■ Action item
Reproduce precisely the lines of the listing below, starting with the line that contains "Otherwise, make the" and stopping after the line that contains "processors are to"; include nothing else.

■ Data provided
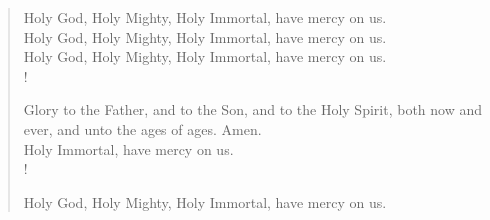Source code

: \begin{verse}
    Holy God, Holy Mighty, Holy Immortal, have mercy on us. \\
    Holy God, Holy Mighty, Holy Immortal, have mercy on us. \\
    Holy God, Holy Mighty, Holy Immortal, have mercy on us. \\!

    Glory to the Father, and to the Son, and to the Holy Spirit, both now and ever, and unto the ages of ages. Amen. \\
    Holy Immortal, have mercy on us. \\!

    Holy God, Holy Mighty, Holy Immortal, have mercy on us. 
\end{verse}
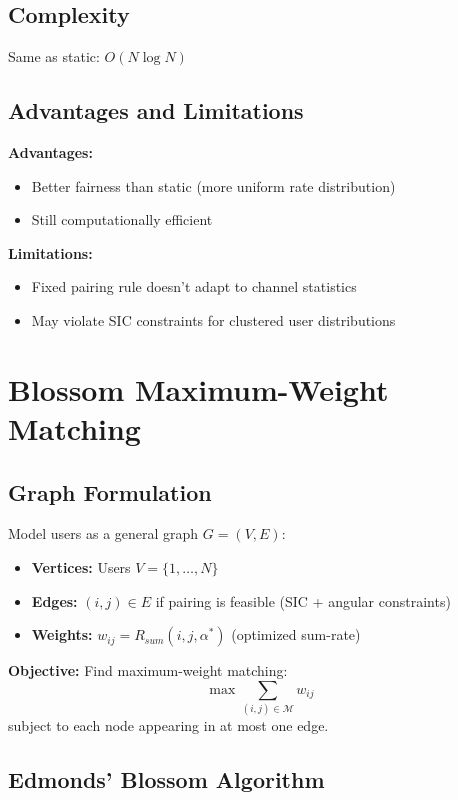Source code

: \subsection{Complexity}
Same as static: $O(N \log N)$

\subsection{Advantages and Limitations}

\textbf{Advantages:}
\begin{itemize}
    \item Better fairness than static (more uniform rate distribution)
    \item Still computationally efficient
\end{itemize}

\textbf{Limitations:}
\begin{itemize}
    \item Fixed pairing rule doesn't adapt to channel statistics
    \item May violate SIC constraints for clustered user distributions
\end{itemize}

\section{Blossom Maximum-Weight Matching}

\subsection{Graph Formulation}

Model users as a general graph $G = (V, E)$:
\begin{itemize}
    \item \textbf{Vertices:} Users $V = \{1, \ldots, N\}$
    \item \textbf{Edges:} $(i,j) \in E$ if pairing is feasible (SIC + angular constraints)
    \item \textbf{Weights:} $w_{ij} = R_{sum}(i,j,\alpha^*)$ (optimized sum-rate)
\end{itemize}

\textbf{Objective:} Find maximum-weight matching:
\begin{equation}
\max \sum_{(i,j) \in \mathcal{M}} w_{ij}
\end{equation}
subject to each node appearing in at most one edge.

\subsection{Edmonds' Blossom Algorithm}

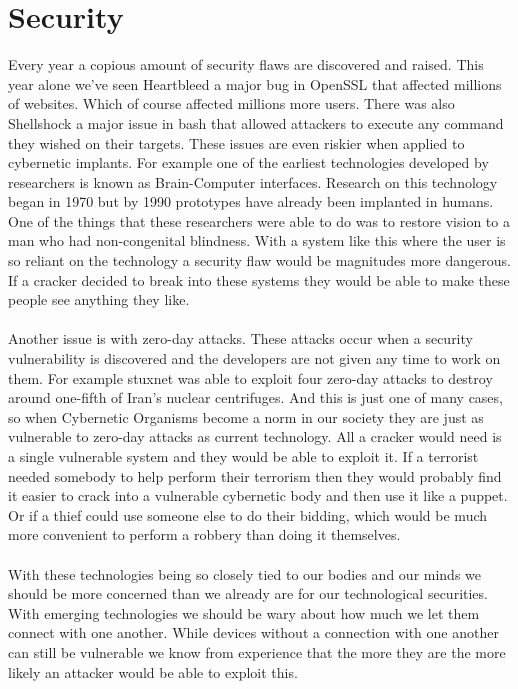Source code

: \documentclass[12pt,a4paper,notitlepage]{article}
\begin{document}
\section{Security}
Every year a copious amount of security flaws are discovered and raised. This
year alone we've seen Heartbleed\cite{Heartbleed} a major bug in OpenSSL that
affected millions of websites. Which of course affected millions more users.
There was also Shellshock\cite{Shellshock} a major issue in bash that allowed
attackers to execute any command they wished on their targets. These issues are
even riskier when applied to cybernetic implants. For example one of the
earliest technologies developed by researchers is known as Brain-Computer
interfaces. Research on this technology began in 1970 but by 1990 prototypes
have already been implanted in humans. One of the things that these researchers
were able to do was to restore vision to a man who had non-congenital
blindness\cite{sight}. With a system like this where the user is so reliant on
the technology a security flaw would be magnitudes more dangerous. If a cracker
decided to break into these systems they would be able to make these people see
anything they like.
\\\\
Another issue is with zero-day attacks. These attacks occur when a security
vulnerability is discovered and the developers are not given any time to work on
them. For example stuxnet\cite{0day} was able to exploit four zero-day attacks
to destroy around one-fifth of Iran's nuclear centrifuges. And this is just one
of many cases, so when Cybernetic Organisms become a norm in our society they
are just as vulnerable to zero-day attacks as current technology. All a cracker
would need is a single vulnerable system and they would be able to exploit it.
If a terrorist needed somebody to help perform their terrorism then they would
probably find it easier to crack into a vulnerable cybernetic body and then use
it like a puppet. Or if a thief could use someone else to do their bidding,
which would be much more convenient to perform a robbery than doing it
themselves.
\\\\
With these technologies being so closely tied to our bodies and our minds we
should be more concerned than we already are for our technological securities.
With emerging technologies we should be wary about how much we let them connect
with one another. While devices without a connection with one another can still
be vulnerable we know from experience that the more they are the more likely an
attacker would be able to exploit this.
\end{document}
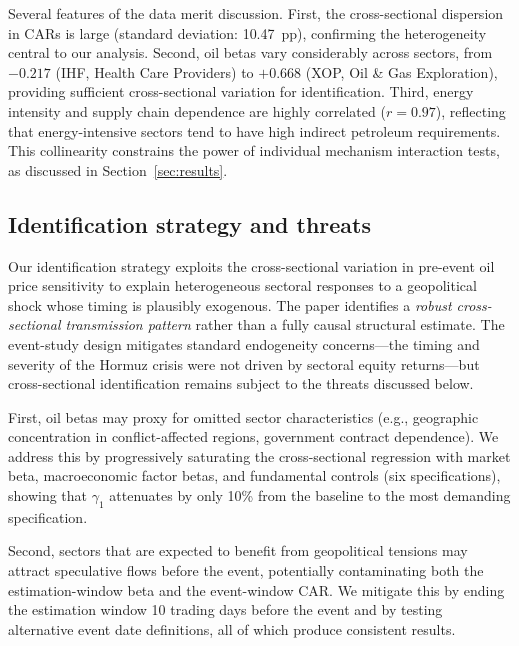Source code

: \documentclass[12pt,preprint,authoryear]{elsarticle}
\begin{document}
Several features of the data merit discussion. First, the cross-sectional dispersion in CARs is large (standard deviation: 10.47~pp), confirming the heterogeneity central to our analysis. Second, oil betas vary considerably across sectors, from $-0.217$ (IHF, Health Care Providers) to $+0.668$ (XOP, Oil \& Gas Exploration), providing sufficient cross-sectional variation for identification. Third, energy intensity and supply chain dependence are highly correlated ($r = 0.97$), reflecting that energy-intensive sectors tend to have high indirect petroleum requirements. This collinearity constrains the power of individual mechanism interaction tests, as discussed in Section~\ref{sec:results}.

\subsection{Identification strategy and threats}
Our identification strategy exploits the cross-sectional variation in pre-event oil price sensitivity to explain heterogeneous sectoral responses to a geopolitical shock whose timing is plausibly exogenous. The paper identifies a \textit{robust cross-sectional transmission pattern} rather than a fully causal structural estimate. The event-study design mitigates standard endogeneity concerns---the timing and severity of the Hormuz crisis were not driven by sectoral equity returns---but cross-sectional identification remains subject to the threats discussed below.

First, oil betas may proxy for omitted sector characteristics (e.g., geographic concentration in conflict-affected regions, government contract dependence). We address this by progressively saturating the cross-sectional regression with market beta, macroeconomic factor betas, and fundamental controls (six specifications), showing that $\gamma_1$ attenuates by only 10\% from the baseline to the most demanding specification.

Second, sectors that are expected to benefit from geopolitical tensions may attract speculative flows before the event, potentially contaminating both the estimation-window beta and the event-window CAR. We mitigate this by ending the estimation window 10 trading days before the event and by testing alternative event date definitions, all of which produce consistent results.

\end{document}
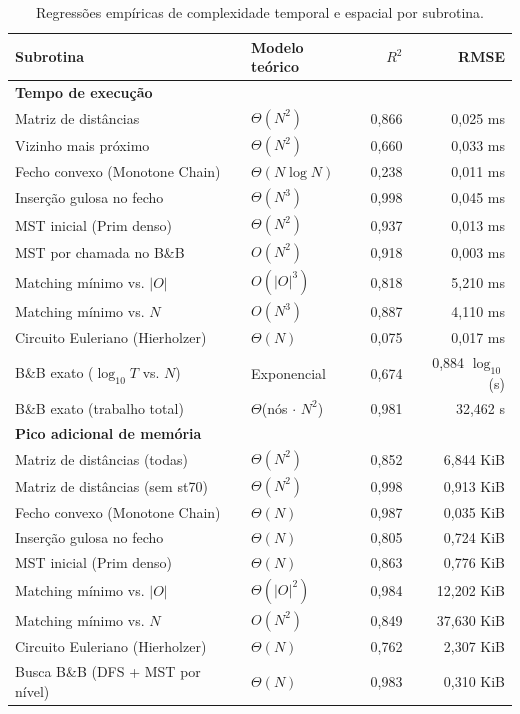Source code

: \documentclass[12pt]{article}
\begin{document}
\begin{table}[ht]
\centering
\footnotesize
\caption{Regressões empíricas de complexidade temporal e espacial por subrotina.}
\label{tab:regressoes}
\begin{tabular}{llrr}
\hline
Subrotina & Modelo teórico & $R^2$ & RMSE \\
\hline
\multicolumn{4}{l}{\textbf{Tempo de execução}} \\
Matriz de distâncias & $\Theta(N^2)$ & 0,866 & 0,025 ms \\
Vizinho mais próximo & $\Theta(N^2)$ & 0,660 & 0,033 ms \\
Fecho convexo (Monotone Chain) & $\Theta(N \log N)$ & 0,238 & 0,011 ms \\
Inserção gulosa no fecho & $\Theta(N^3)$ & 0,998 & 0,045 ms \\
MST inicial (Prim denso) & $\Theta(N^2)$ & 0,937 & 0,013 ms \\
MST por chamada no B\&B & $O(N^2)$ & 0,918 & 0,003 ms \\
Matching mínimo vs. $|O|$ & $O(|O|^3)$ & 0,818 & 5,210 ms \\
Matching mínimo vs. $N$ & $O(N^3)$ & 0,887 & 4,110 ms \\
Circuito Euleriano (Hierholzer) & $\Theta(N)$ & 0,075 & 0,017 ms \\
B\&B exato ($\log_{10} T$ vs. $N$) & Exponencial & 0,674 & 0,884 $\log_{10}$(s) \\
B\&B exato (trabalho total) & $\Theta$(nós $\cdot$ $N^2$) & 0,981 & 32,462 s \\
\hline
\multicolumn{4}{l}{\textbf{Pico adicional de memória}} \\
Matriz de distâncias (todas) & $\Theta(N^2)$ & 0,852 & 6,844 KiB \\
Matriz de distâncias (sem st70) & $\Theta(N^2)$ & 0,998 & 0,913 KiB \\
Fecho convexo (Monotone Chain) & $\Theta(N)$ & 0,987 & 0,035 KiB \\
Inserção gulosa no fecho & $\Theta(N)$ & 0,805 & 0,724 KiB \\
MST inicial (Prim denso) & $\Theta(N)$ & 0,863 & 0,776 KiB \\
Matching mínimo vs. $|O|$ & $\Theta(|O|^2)$ & 0,984 & 12,202 KiB \\
Matching mínimo vs. $N$ & $O(N^2)$ & 0,849 & 37,630 KiB \\
Circuito Euleriano (Hierholzer) & $\Theta(N)$ & 0,762 & 2,307 KiB \\
Busca B\&B (DFS + MST por nível) & $\Theta(N)$ & 0,983 & 0,310 KiB \\
\hline
\end{tabular}
\end{table}
\end{document}
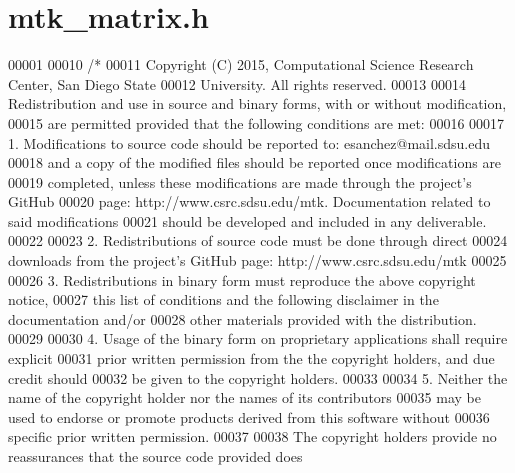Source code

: \hypertarget{mtk__matrix_8h_source}{\section{mtk\+\_\+matrix.\+h}
\label{mtk__matrix_8h_source}
}

\begin{DoxyCode}
00001 
00010 \textcolor{comment}{/*}
00011 \textcolor{comment}{Copyright (C) 2015, Computational Science Research Center, San Diego State}
00012 \textcolor{comment}{University. All rights reserved.}
00013 \textcolor{comment}{}
00014 \textcolor{comment}{Redistribution and use in source and binary forms, with or without modification,}
00015 \textcolor{comment}{are permitted provided that the following conditions are met:}
00016 \textcolor{comment}{}
00017 \textcolor{comment}{1. Modifications to source code should be reported to: esanchez@mail.sdsu.edu}
00018 \textcolor{comment}{and a copy of the modified files should be reported once modifications are}
00019 \textcolor{comment}{completed, unless these modifications are made through the project's GitHub}
00020 \textcolor{comment}{page: http://www.csrc.sdsu.edu/mtk. Documentation related to said modifications}
00021 \textcolor{comment}{should be developed and included in any deliverable.}
00022 \textcolor{comment}{}
00023 \textcolor{comment}{2. Redistributions of source code must be done through direct}
00024 \textcolor{comment}{downloads from the project's GitHub page: http://www.csrc.sdsu.edu/mtk}
00025 \textcolor{comment}{}
00026 \textcolor{comment}{3. Redistributions in binary form must reproduce the above copyright notice,}
00027 \textcolor{comment}{this list of conditions and the following disclaimer in the documentation and/or}
00028 \textcolor{comment}{other materials provided with the distribution.}
00029 \textcolor{comment}{}
00030 \textcolor{comment}{4. Usage of the binary form on proprietary applications shall require explicit}
00031 \textcolor{comment}{prior written permission from the the copyright holders, and due credit should}
00032 \textcolor{comment}{be given to the copyright holders.}
00033 \textcolor{comment}{}
00034 \textcolor{comment}{5. Neither the name of the copyright holder nor the names of its contributors}
00035 \textcolor{comment}{may be used to endorse or promote products derived from this software without}
00036 \textcolor{comment}{specific prior written permission.}
00037 \textcolor{comment}{}
00038 \textcolor{comment}{The copyright holders provide no reassurances that the source code provided does}

\end{DoxyCode}
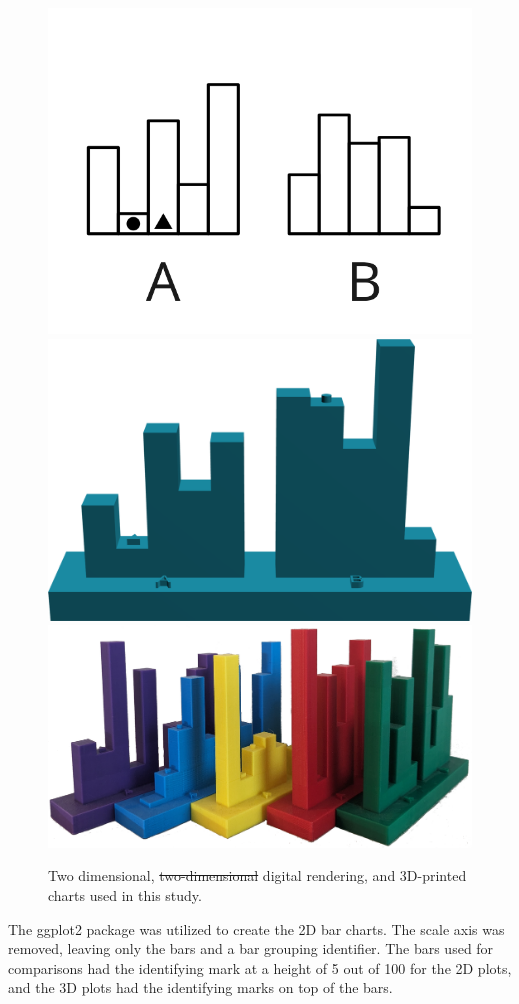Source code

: \documentclass[letterpaper,inpress,dvipsnames]{jdsart}
\providecommand{\DIFadd}[1]{{\protect\color{blue}\uwave{#1}}} %
\providecommand{\DIFdel}[1]{{\protect\color{red}\sout{#1}}}                      %
\providecommand{\DIFaddFL}[1]{\DIFadd{#1}} %
\providecommand{\DIFdelFL}[1]{\DIFdel{#1}} %
\providecommand{\DIFaddbeginFL}{} %
\providecommand{\DIFaddendFL}{} %
\providecommand{\DIFdelbeginFL}{} %
\providecommand{\DIFdelendFL}{} %
\begin{document}
\begin{figure}
\DIFdelbeginFL %
\DIFdelendFL \DIFaddbeginFL \includegraphics[width=0.3\linewidth]{_images/Type1-Rep01} \includegraphics[width=0.3\linewidth]{_images/RenderedChart} \includegraphics[width=0.35\linewidth]{_images/Kit_of_charts} \DIFaddendFL \caption{Two dimensional, \DIFdelbeginFL \DIFdelFL{two-dimensional }\DIFdelendFL \DIFaddbeginFL \DIFaddFL{3D }\DIFaddendFL digital rendering, and 3D-printed charts used in this study.}\label{fig:plotTypes}
\end{figure}

The ggplot2 \citep{ggplot2} package was utilized to create the 2D bar charts.
The scale axis was removed, leaving only the bars and a bar grouping identifier.
The bars used for comparisons had the identifying mark at a height of 5 out of 100 for the 2D plots, and the 3D plots had the identifying marks on top of the bars.
\end{document}
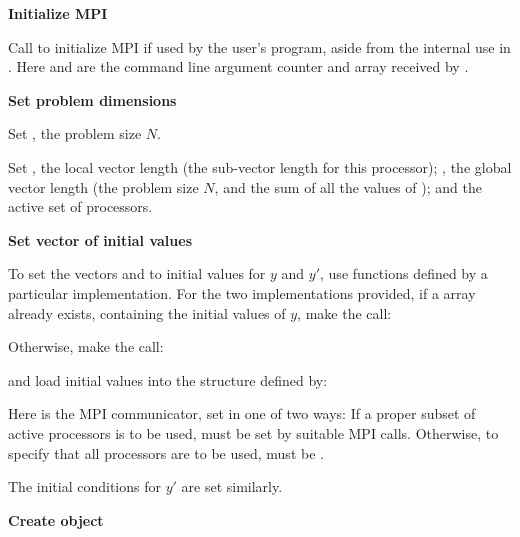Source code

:\begin{Steps}
  
\item 
  {\bf {\p} Initialize MPI}

  Call  to initialize MPI if used by
  the user's program, aside from the internal use in {\nvecp}.  
  Here  and  are the command line argument 
  counter and array received by .
  
\item
  {\bf Set problem dimensions}

  {\s} Set , the problem size $N$.

  {\p} Set , the local vector length (the sub-vector
  length for this processor); , the global vector length (the
  problem size $N$, and the sum of all the values of );
  and the active set of processors.
    
\item
  {\bf Set vector of initial values}
 
  To set the vectors  and  to initial values for $y$ and $y'$, 
  use functions defined by a particular {\nvector} implementation. 
  For the two {\nvector} implementations provided, if a  
  array  
  already exists, containing the initial values of $y$, make the call:

  {\s} 

  {\p} 

  Otherwise, make the call:

  {\s} 

  {\p} 

  and load initial values into the structure defined by:

  {\s} 

  {\p} 

  Here  is the MPI communicator, set in one of two ways: 
  If a proper subset of active processors is to be used,  
  must be set by suitable MPI calls. Otherwise, to specify that all 
  processors are to be used,  must be .
  
  The initial conditions for $y'$ are set similarly.

\item\label{i:ida_create} 
  {\bf Create {\ida} object}


\end{Steps}
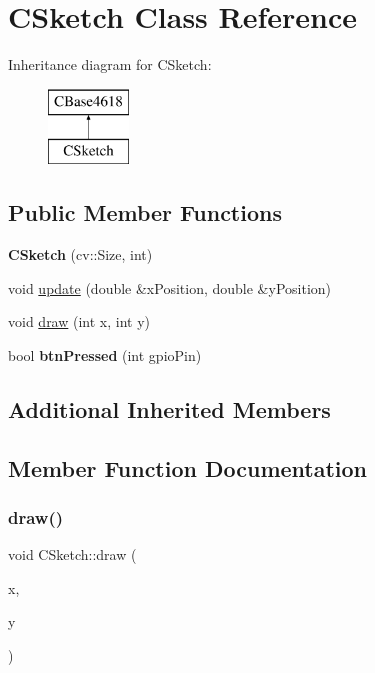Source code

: \hypertarget{class_c_sketch}{}\section{C\+Sketch Class Reference}
\label{class_c_sketch}
Inheritance diagram for C\+Sketch\+:\begin{figure}[H]
\begin{center}
\leavevmode
\includegraphics[height=2.000000cm]{class_c_sketch}
\end{center}
\end{figure}
\subsection*{Public Member Functions}
\begin{DoxyCompactItemize}
\item 
\hypertarget{class_c_sketch_aa426bb25ef429d04103b180863dbc11a}{}\label{class_c_sketch_aa426bb25ef429d04103b180863dbc11a} 
{\bfseries C\+Sketch} (cv\+::\+Size, int)
\item 
void \hyperlink{class_c_sketch_a81582a1c6eb7524db76546565412a88b}{update} (double \&x\+Position, double \&y\+Position)
\item 
void \hyperlink{class_c_sketch_a9b5af655812ecfa15791f5199854a3a4}{draw} (int x, int y)
\item 
\hypertarget{class_c_sketch_a9e73bdd4ab788236c1a682459d6a6075}{}\label{class_c_sketch_a9e73bdd4ab788236c1a682459d6a6075} 
bool {\bfseries btn\+Pressed} (int gpio\+Pin)
\end{DoxyCompactItemize}
\subsection*{Additional Inherited Members}


\subsection{Member Function Documentation}
\hypertarget{class_c_sketch_a9b5af655812ecfa15791f5199854a3a4}{}\label{class_c_sketch_a9b5af655812ecfa15791f5199854a3a4} 
\subsubsection{\texorpdfstring{draw()}{draw()}}
{\footnotesize\ttfamily void C\+Sketch\+::draw (\begin{DoxyParamCaption}\item[{int}]{x,  }\item[{int}]{y }\end{DoxyParamCaption})\hspace{0.3cm}{\ttfamily [virtual]}}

■ Exercise output
  Otherwise, make the call:

  {\s} 

  {\p} 

  and load initial values into the structure defined by:

  {\s} 

  {\p} 

  Here  is the MPI communicator, set in one of two ways: 
  If a proper subset of active processors is to be used,  
  must be set by suitable MPI calls. Otherwise, to specify that all 
  processors are to be used,  must be .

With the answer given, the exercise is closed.